What regulatory/legislative changes can help lower barriers to participation?
What supporting infrastructure and resources are needed to run the Assembly more efficiently and more sustainably?
How will the systemic model evolve and improve in the future?
Running a one-off Assembly is a great way to build capacity to organise Citizens’ Assemblies in the future, because it helps identify any regulatory or legal improvements that would make it easier to run other processes in the future and begins raising awareness, understanding and support for citizen deliberation. All of these threads can be built on to develop the necessary legal, cultural, and physical infrastructure to embed Citizens’ Assemblies in public decision making in a systematic way.
Consider:
What regulatory changes are needed that would enable public institutions to initiate citizen deliberation more easily and allow them to give Assemblies a meaningful mandate and decision making power?
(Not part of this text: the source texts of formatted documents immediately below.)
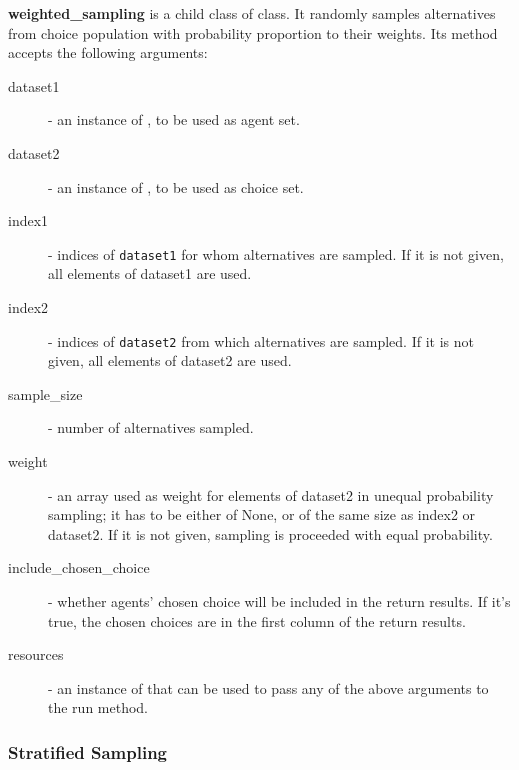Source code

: {\bf weighted_sampling} is a child class of  class.
It randomly samples alternatives from choice population with
probability proportion to their weights. Its  method accepts the
following arguments:
\begin{description}
\item[dataset1] - an instance of , to be used as agent set.
\item[dataset2] - an instance of , to be used as choice set.
\item[index1] - indices of \verb|dataset1| for whom alternatives are sampled.
If it is not given, all elements of dataset1 are used.
\item[index2] - indices of \verb|dataset2| from which alternatives are
sampled. If it is not given, all elements of dataset2 are used.
\item[sample_size] - number of alternatives sampled.
\item[weight] - an array used as weight for elements of dataset2 in unequal
probability sampling; it has to be either of None, or of the same size as index2 or
dataset2. If it is not given, sampling is proceeded with equal probability.
\item[include_chosen_choice] - whether agents' chosen choice will be included in
the return results. If it's true, the chosen choices are in the first column of
the return results.
\item[resources] - an instance of  that can be used to pass any of
the above arguments to the run method.
\end{description}

\subsubsection{Stratified Sampling}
What laws, regulations or systems need to be improved or created to make it easier to run selection by lottery, compensate Assembly Members for their time, or enable them to take time off work to take part in Assemblies?
What existing or new systems could be used to support the follow-up of the implementation of recommendations produced by Assembly Members? For example, could they be registered and trackable on existing bill registers on national, regional, local levels?
Where can budget and other resources be secured that is dedicated to citizen deliberation?
How can knowledge and expertise how to run Citizens' Assemblies be preserved and transmitted to other public institutions?
Are there enough physical spaces that can comfortably host Citizens’ Assemblies and support a rigorous deliberation?